Harry Reid: We’re happy to have the ‘National Mets’ here in Washington

Harry Reid: We’re happy to have the ‘National Mets’ here in Washington

"M̶e̶t̶s̶ Nats manager Davey Johnson wouldn’t succeed with half a team. President Obama can’t either," Reid later tweeted.

Senate majority leader Harry Reid (D-NV) was trying to impress upon his Republican colleagues the value of fielding a full team, whether in baseball or governing. At issue was the GOP blocking several of President Barack Obama’s nominees.

But Reid committed a pretty big error while drawing comparisons to the local baseball team.

“Davey Johnson is the manager of the National Mets, this team that we’re so happy to have here in Washington,” Reid said on the Senate floor Thursday. “He’s here, as manager of that team, to field a winning a team.”

Of course, Johnson is the manager of the Washington Nationals. The Mets are in New York, but Reid must have gotten confused since Johnson used to manage them too…thirty years ago. In fact, he led them to a World Series victory in 1986.

Reid’s point was that, like Johnson, Obama couldn’t achieve success with only half a team. Making fun of his mistake, while reiterating that point, he later tweeted “Mets Nats manager Davey Johnson wouldn’t succeed with half a team. President Obama can’t either.” That missive ended with the hashtag “#EndGridlock” to hammer home what he was getting at.

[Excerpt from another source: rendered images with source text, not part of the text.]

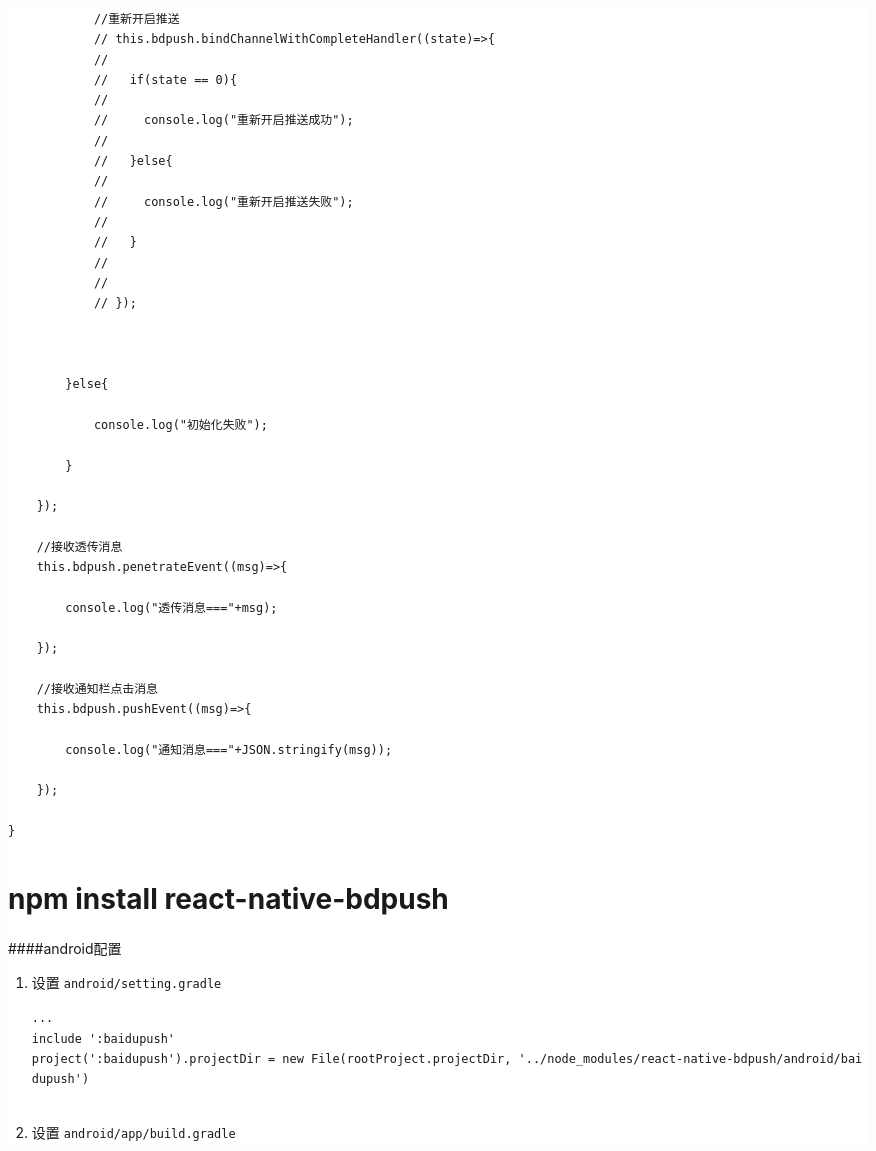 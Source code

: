                 //重新开启推送
                // this.bdpush.bindChannelWithCompleteHandler((state)=>{
                //
                //   if(state == 0){
                //
                //     console.log("重新开启推送成功");
                //
                //   }else{
                //
                //     console.log("重新开启推送失败");
                //
                //   }
                //
                //
                // });



            }else{

                console.log("初始化失败");

            }

        });

        //接收透传消息
        this.bdpush.penetrateEvent((msg)=>{

            console.log("透传消息==="+msg);

        });

        //接收通知栏点击消息
        this.bdpush.pushEvent((msg)=>{

            console.log("通知消息==="+JSON.stringify(msg));

        });

    }

	
	
# npm install react-native-bdpush
####android配置
1. 设置 `android/setting.gradle`

    ```
    ...
	include ':baidupush'
	project(':baidupush').projectDir = new File(rootProject.projectDir, '../node_modules/react-native-bdpush/android/baidupush')

	
    ```

2. 设置 `android/app/build.gradle`
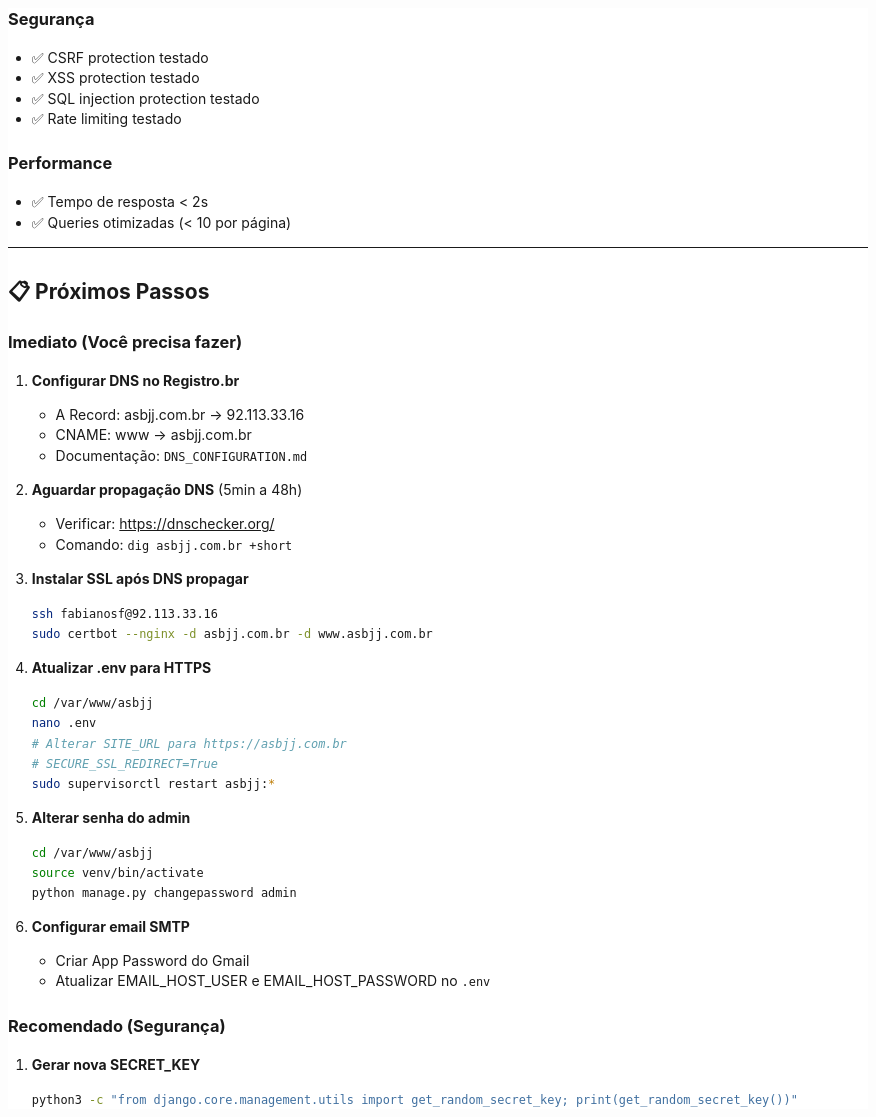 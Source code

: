 ### Segurança
- ✅ CSRF protection testado
- ✅ XSS protection testado
- ✅ SQL injection protection testado
- ✅ Rate limiting testado

### Performance
- ✅ Tempo de resposta < 2s
- ✅ Queries otimizadas (< 10 por página)

---

## 📋 Próximos Passos

### Imediato (Você precisa fazer)

1. **Configurar DNS no Registro.br**
   - A Record: asbjj.com.br → 92.113.33.16
   - CNAME: www → asbjj.com.br
   - Documentação: `DNS_CONFIGURATION.md`

2. **Aguardar propagação DNS** (5min a 48h)
   - Verificar: https://dnschecker.org/
   - Comando: `dig asbjj.com.br +short`

3. **Instalar SSL após DNS propagar**
   ```bash
   ssh fabianosf@92.113.33.16
   sudo certbot --nginx -d asbjj.com.br -d www.asbjj.com.br
   ```

4. **Atualizar .env para HTTPS**
   ```bash
   cd /var/www/asbjj
   nano .env
   # Alterar SITE_URL para https://asbjj.com.br
   # SECURE_SSL_REDIRECT=True
   sudo supervisorctl restart asbjj:*
   ```

5. **Alterar senha do admin**
   ```bash
   cd /var/www/asbjj
   source venv/bin/activate
   python manage.py changepassword admin
   ```

6. **Configurar email SMTP**
   - Criar App Password do Gmail
   - Atualizar EMAIL_HOST_USER e EMAIL_HOST_PASSWORD no `.env`

### Recomendado (Segurança)

1. **Gerar nova SECRET_KEY**
   ```bash
   python3 -c "from django.core.management.utils import get_random_secret_key; print(get_random_secret_key())"
   ```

But it didn’t stop blogs from both New York and D.C. Poking fun at the Nevada senator.

Reid does like to reference the Nationals, perhaps most famously in stealing star Bryce Harper’s trademark “That’s a clown question, bro,” dismissal during press conferences.

His one mistake did not stop the rest of his Nationals-heavy speech on the need for a fully-stocked baseball team to contend in the majors. He discussed a hypothetical in which Johnson is told that he has to play without his stars Adam LaRoche and Ryan Zimmerman.

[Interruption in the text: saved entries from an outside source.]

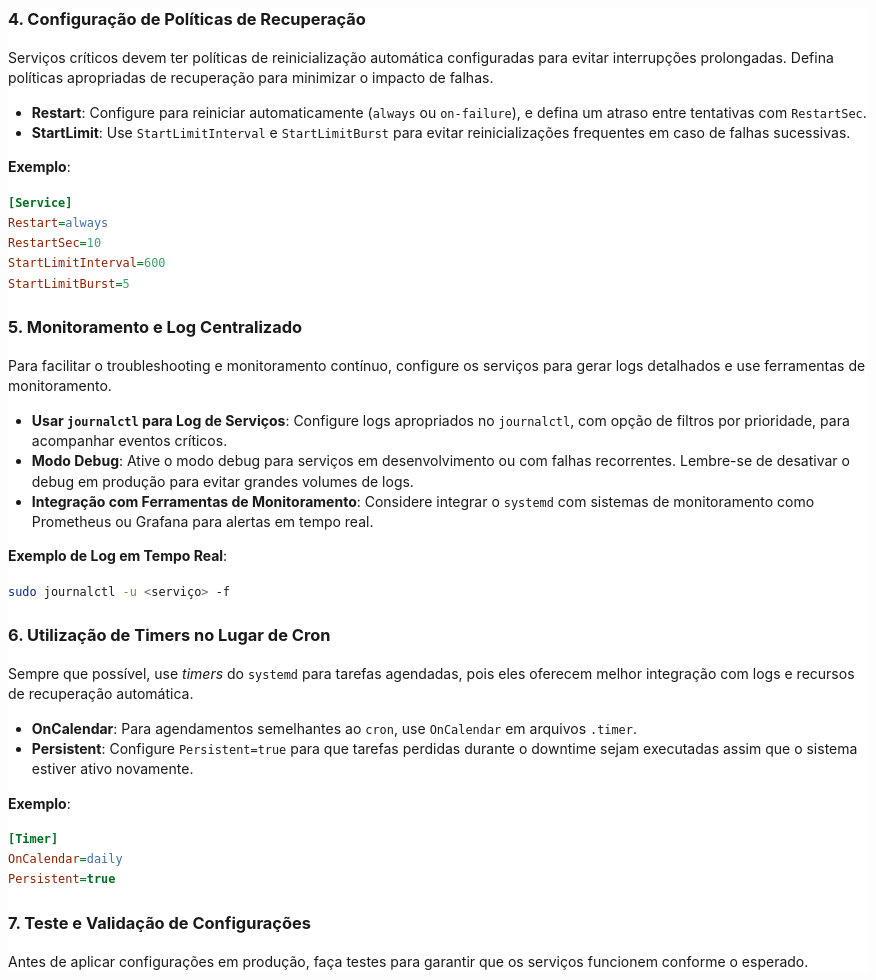 ### **4. Configuração de Políticas de Recuperação**

Serviços críticos devem ter políticas de reinicialização automática configuradas para evitar interrupções prolongadas. Defina políticas apropriadas de recuperação para minimizar o impacto de falhas.

- **Restart**: Configure para reiniciar automaticamente (`always` ou `on-failure`), e defina um atraso entre tentativas com `RestartSec`.
- **StartLimit**: Use `StartLimitInterval` e `StartLimitBurst` para evitar reinicializações frequentes em caso de falhas sucessivas.

**Exemplo**:
```ini
[Service]
Restart=always
RestartSec=10
StartLimitInterval=600
StartLimitBurst=5
```

### **5. Monitoramento e Log Centralizado**

Para facilitar o troubleshooting e monitoramento contínuo, configure os serviços para gerar logs detalhados e use ferramentas de monitoramento.

- **Usar `journalctl` para Log de Serviços**: Configure logs apropriados no `journalctl`, com opção de filtros por prioridade, para acompanhar eventos críticos.
- **Modo Debug**: Ative o modo debug para serviços em desenvolvimento ou com falhas recorrentes. Lembre-se de desativar o debug em produção para evitar grandes volumes de logs.
- **Integração com Ferramentas de Monitoramento**: Considere integrar o `systemd` com sistemas de monitoramento como Prometheus ou Grafana para alertas em tempo real.

**Exemplo de Log em Tempo Real**:
```bash
sudo journalctl -u <serviço> -f
```

### **6. Utilização de Timers no Lugar de Cron**

Sempre que possível, use *timers* do `systemd` para tarefas agendadas, pois eles oferecem melhor integração com logs e recursos de recuperação automática.

- **OnCalendar**: Para agendamentos semelhantes ao `cron`, use `OnCalendar` em arquivos `.timer`.
- **Persistent**: Configure `Persistent=true` para que tarefas perdidas durante o downtime sejam executadas assim que o sistema estiver ativo novamente.

**Exemplo**:
```ini
[Timer]
OnCalendar=daily
Persistent=true
```

### **7. Teste e Validação de Configurações**

Antes de aplicar configurações em produção, faça testes para garantir que os serviços funcionem conforme o esperado.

“They would go on, they would perform, just like President Obama’s done,” Reid said, “but they don’t play to their ability.”

He had begun by saying that “[n]o president can safeguard America’s national and economic security to the best of his or her ability without their chosen team in place.” But by threatening several of Obama’s nominees with filibusters rather than up or down votes, the majority leader compared it to Johnson managing half a team during the baseball season.

The Republican message to the president, according to Reid, was that “you can’t have your team until we tell you everything is just fine, and it’s going to take a long time for us to tell you that.”